Namun seiring berjalannya waktu, tuntutan terhadap kualitas dan kapasitas pelaku produsen jamu masih didominasi Usaha Mikro Kecil dan Menengah (UMKM). Padahal untuk memiliki daya saing, produk jamu harus memenuhi jaminan aspek mutu, keamanan dan manfaat.
Melihat hal tersebut, Badan Pengawas Obat dan Makanan (BPOM) melakukan Program Terpadu Lintas Kementerian dan Lembaga Pengembangan UMKM Berdaya Saing. Program ini berupa kegiatan pendamping UMKM Jamu yang dilaksanakan di Provinsi Jawa Tengah dan Jawa Timur sebagai proyek pertamanya dan melibatkan Kementerian Perindustrian, Kementerian Perdagangan, Kementerian Koperasi dan Usaha Kecil Menengah RI juga Pemerintah Daerah.

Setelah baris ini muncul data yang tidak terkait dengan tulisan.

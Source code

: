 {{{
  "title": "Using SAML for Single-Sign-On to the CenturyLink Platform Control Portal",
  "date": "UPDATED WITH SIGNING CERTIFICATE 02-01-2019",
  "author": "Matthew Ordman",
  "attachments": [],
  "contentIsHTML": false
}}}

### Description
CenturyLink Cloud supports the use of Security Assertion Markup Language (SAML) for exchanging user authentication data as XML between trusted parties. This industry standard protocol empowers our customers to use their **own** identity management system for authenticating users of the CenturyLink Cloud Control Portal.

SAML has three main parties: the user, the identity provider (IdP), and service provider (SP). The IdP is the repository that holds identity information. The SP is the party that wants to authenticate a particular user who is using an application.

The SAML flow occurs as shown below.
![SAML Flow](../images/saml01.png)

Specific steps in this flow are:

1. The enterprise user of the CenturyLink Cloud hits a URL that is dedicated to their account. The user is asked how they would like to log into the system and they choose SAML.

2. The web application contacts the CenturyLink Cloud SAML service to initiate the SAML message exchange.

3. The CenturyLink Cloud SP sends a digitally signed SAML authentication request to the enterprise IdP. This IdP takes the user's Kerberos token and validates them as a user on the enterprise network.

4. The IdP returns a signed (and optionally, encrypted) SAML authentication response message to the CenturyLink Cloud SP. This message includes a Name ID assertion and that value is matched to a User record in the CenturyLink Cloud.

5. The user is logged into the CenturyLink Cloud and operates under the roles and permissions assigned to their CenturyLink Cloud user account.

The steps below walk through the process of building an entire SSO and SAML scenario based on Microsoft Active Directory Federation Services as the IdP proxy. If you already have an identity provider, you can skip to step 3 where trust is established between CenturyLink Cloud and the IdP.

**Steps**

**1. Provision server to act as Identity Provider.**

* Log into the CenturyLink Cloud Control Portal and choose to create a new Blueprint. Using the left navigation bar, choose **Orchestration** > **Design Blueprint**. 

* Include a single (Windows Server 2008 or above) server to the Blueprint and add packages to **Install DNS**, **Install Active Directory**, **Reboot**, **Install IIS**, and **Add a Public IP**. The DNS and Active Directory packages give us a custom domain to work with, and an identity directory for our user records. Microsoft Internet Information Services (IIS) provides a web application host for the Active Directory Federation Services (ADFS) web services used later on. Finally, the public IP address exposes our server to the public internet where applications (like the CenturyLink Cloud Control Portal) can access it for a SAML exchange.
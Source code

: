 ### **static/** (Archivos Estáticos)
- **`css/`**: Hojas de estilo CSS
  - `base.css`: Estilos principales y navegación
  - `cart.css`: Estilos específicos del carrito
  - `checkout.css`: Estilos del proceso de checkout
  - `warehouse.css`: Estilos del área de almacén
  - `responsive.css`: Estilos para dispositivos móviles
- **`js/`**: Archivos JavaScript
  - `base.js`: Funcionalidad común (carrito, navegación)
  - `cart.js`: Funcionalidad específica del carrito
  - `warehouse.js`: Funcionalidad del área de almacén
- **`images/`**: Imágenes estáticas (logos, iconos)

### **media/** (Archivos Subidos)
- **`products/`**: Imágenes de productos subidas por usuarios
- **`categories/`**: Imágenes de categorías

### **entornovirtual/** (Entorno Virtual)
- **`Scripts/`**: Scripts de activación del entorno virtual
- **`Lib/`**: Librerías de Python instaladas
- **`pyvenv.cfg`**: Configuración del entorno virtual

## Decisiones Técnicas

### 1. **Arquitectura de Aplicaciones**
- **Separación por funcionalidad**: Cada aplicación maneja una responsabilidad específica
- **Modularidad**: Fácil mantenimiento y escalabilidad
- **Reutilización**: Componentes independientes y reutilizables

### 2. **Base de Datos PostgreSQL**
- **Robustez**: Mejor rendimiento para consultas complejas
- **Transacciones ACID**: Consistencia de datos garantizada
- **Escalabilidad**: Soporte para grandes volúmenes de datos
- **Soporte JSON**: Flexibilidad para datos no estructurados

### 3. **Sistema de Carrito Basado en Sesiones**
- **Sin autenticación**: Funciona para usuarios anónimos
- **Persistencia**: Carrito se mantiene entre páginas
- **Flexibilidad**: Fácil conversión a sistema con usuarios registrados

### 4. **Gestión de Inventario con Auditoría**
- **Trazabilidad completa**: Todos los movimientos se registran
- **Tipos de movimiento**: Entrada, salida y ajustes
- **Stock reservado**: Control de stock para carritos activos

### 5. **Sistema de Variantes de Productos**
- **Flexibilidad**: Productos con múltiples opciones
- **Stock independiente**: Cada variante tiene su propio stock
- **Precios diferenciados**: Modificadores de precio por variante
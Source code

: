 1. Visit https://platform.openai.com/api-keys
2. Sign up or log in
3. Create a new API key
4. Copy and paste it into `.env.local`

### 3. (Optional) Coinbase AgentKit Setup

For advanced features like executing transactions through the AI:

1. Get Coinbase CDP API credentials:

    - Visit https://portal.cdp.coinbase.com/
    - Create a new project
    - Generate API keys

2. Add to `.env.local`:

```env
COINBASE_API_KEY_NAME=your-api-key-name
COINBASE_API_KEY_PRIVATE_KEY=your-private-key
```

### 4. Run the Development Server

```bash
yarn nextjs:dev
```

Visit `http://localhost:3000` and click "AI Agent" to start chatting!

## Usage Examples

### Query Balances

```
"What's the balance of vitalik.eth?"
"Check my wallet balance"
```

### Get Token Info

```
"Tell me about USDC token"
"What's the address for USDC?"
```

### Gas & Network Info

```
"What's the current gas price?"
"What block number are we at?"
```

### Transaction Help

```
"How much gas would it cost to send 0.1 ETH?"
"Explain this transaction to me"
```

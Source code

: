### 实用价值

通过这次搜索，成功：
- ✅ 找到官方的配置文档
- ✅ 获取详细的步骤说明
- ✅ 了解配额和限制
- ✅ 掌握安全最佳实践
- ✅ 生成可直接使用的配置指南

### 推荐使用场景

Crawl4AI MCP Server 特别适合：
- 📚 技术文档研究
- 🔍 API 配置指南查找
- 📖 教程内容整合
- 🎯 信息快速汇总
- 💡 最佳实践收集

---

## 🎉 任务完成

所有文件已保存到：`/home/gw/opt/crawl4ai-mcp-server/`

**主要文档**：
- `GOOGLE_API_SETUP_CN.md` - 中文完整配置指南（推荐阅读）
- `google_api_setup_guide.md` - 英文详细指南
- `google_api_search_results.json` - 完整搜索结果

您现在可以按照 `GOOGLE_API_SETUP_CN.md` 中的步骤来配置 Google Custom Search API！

Kepala BPOM RI, Penny K. Lukito, menjelaskan bahwa UMKM jamu di Indonesia yang berjumlah 83 persen belum mampu memenuhi persyaratan Cara Pembuatan Obat Tradisional yang Baik (CPOTB). Bahkan mereka belum mampu menerapkan aspek higienis, sanitasi, dan dokumentasi dalam proses produksinya.
“Secara lintas sektor ini akan mendorong pengembangan UMKM obat dan makanan agar dapat memenuhi kapasitas cara membuat obat yang baik,” kata dia di Smesco Jakarta, Rabu 12 Desember 2018.
Di sisi lain, Menteri PMK, Puan Maharani menyebut melalui acara ini juga diharapkan bisa memperkenalkan jamu di kalangan generasi muda. Sehingga budaya minum jamu ini tetap lestari.
“Ini jadi satu langkah yang baik bagaimana menggerakkan industri ini sehingga bisa dikenal, bisa diminum secara luas di Indonesia. Sekaligus memperkenalkan cara pembuatan obat tradisional baik yang Insya Allah ke depan akan membuat warisan budaya Indonesia termasuk jamu ini memang aman diminum masyarakat,” kata dia. (ldp)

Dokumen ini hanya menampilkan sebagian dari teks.